Forum Moderators: open

Message Too Old, No Replies

Large database and speed issues

         

sfishel87

2:12 pm on Apr 2, 2009 (gmt 0)

10+ Year Member



So I built a member management system for the company I work for. Right now we have 32,493 members with 69,269 sales to 89 different vendors (all this data and MUCH more is in the database). Now we have phone numbers, fax numbers, and emailaddresses per contact and each member has multiple contacts. We have different identifier numbers that we can use to match our member id's to the member id's that our vendors give us in reports of sales. We also have addresses, zip codes, cities, states to keep track of where our members are from, and we also keep track of every modification to a member's information with the help of a changes table that is growing really quick.
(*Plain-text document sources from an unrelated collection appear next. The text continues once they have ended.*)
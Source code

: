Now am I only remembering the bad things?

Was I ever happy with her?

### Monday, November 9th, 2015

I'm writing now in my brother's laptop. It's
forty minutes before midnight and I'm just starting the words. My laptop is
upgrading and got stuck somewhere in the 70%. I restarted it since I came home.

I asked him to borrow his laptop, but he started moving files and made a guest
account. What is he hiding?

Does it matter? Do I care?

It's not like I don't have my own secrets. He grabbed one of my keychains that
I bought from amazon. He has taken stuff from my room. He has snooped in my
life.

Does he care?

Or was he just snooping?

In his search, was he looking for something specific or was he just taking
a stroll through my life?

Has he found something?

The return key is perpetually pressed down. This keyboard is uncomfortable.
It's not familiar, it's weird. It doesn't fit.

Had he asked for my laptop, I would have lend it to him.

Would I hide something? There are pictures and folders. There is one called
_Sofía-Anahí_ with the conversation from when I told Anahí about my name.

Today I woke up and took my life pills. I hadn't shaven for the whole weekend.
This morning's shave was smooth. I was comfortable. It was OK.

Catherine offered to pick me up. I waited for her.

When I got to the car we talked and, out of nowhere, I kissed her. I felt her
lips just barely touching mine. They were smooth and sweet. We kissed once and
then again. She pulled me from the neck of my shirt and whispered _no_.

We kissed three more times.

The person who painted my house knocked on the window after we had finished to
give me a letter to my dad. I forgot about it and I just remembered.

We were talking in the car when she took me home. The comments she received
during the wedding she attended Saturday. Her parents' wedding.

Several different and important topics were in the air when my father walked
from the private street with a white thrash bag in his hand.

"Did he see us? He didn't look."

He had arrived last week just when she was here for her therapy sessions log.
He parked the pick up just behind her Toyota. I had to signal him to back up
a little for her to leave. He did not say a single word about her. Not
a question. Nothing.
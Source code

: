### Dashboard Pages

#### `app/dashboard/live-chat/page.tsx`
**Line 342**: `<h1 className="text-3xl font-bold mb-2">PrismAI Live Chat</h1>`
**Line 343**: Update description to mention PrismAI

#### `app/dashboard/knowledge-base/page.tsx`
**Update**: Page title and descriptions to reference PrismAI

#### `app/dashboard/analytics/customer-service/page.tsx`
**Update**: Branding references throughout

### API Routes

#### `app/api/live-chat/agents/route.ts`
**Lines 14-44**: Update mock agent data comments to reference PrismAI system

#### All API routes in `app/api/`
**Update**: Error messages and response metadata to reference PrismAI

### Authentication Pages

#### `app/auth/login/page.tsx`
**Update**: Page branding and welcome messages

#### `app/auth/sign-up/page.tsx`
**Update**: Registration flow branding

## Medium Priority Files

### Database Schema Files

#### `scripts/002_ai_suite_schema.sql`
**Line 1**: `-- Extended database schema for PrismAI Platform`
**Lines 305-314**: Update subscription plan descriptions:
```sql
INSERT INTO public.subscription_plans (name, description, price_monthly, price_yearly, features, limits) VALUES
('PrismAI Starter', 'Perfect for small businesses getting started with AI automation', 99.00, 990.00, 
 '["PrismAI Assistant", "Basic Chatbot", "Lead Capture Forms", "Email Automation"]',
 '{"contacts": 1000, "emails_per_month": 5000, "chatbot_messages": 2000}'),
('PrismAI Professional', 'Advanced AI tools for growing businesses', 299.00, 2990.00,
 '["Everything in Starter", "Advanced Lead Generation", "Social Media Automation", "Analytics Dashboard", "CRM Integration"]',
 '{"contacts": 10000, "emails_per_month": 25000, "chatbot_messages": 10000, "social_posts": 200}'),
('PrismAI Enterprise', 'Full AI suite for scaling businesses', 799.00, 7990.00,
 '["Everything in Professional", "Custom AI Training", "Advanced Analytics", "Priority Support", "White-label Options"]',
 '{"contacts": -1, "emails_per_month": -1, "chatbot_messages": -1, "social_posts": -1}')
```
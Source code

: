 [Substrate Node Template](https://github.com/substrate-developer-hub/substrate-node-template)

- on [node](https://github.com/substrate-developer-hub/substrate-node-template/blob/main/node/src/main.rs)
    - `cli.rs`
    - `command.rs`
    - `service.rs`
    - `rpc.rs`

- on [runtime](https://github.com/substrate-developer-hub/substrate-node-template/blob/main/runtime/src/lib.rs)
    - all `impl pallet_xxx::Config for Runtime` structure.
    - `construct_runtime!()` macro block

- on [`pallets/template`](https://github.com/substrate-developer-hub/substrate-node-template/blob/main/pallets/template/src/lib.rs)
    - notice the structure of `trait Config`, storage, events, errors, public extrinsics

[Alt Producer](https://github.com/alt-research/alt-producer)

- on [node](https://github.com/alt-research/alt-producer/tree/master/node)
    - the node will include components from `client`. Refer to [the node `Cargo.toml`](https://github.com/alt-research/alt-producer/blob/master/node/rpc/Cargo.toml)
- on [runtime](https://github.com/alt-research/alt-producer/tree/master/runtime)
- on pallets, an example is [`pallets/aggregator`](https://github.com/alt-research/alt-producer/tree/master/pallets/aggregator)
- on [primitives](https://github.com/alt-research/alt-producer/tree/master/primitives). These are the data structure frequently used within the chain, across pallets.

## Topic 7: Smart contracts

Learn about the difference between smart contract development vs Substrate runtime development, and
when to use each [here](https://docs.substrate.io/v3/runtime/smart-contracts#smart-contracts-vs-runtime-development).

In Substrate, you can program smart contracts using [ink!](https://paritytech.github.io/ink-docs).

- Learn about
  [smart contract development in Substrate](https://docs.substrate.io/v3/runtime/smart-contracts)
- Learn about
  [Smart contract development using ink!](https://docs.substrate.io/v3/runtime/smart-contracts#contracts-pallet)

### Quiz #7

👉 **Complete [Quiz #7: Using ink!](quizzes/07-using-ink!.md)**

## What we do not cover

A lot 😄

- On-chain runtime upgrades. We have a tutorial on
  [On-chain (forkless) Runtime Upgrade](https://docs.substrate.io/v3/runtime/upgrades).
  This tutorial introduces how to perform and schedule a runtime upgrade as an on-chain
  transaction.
Now the problem with all this is that when I built the system, we put in about 5000 records to use as testing, and once the whole system was built and tested it all worked great and pretty fast. But after we dropped the rest of all the data in, it has slowed down alot. It may take 30 seconds for some of the bigger searches and queries to return. We have kinda just been dealing with it but now I have a problem. I have to run a file that is retroactively generating a report from July 1st 1999 to June 30th 2008. The problem is that report has to run once for every single day (thats 6359 days) Thus I get to run a SQL statement that normally takes about 25 seconds to return by itself, 6359 times. The SQL statement is as followes:

SELECT
members.Member_ID, companies.CompanyName, vendors.VendorName, sales.SalesAmount
FROM members
Inner Join companies ON members.Company_ID=companies.Company_ID
Inner Join sales ON members.Member_ID=sales.Member_ID
Inner Join vendors ON sales.Vendor_ID=vendors.Vendor_ID
WHERE (SELECT MAX(SalesDate) FROM sales WHERE Member_ID=members.Member_ID)='".$date."'
GROUP BY members.Member_ID;

"$date" is my variable for the current day that the loop is on

any have any ideas on what I should look up or research to speed this process up or to speed the database up?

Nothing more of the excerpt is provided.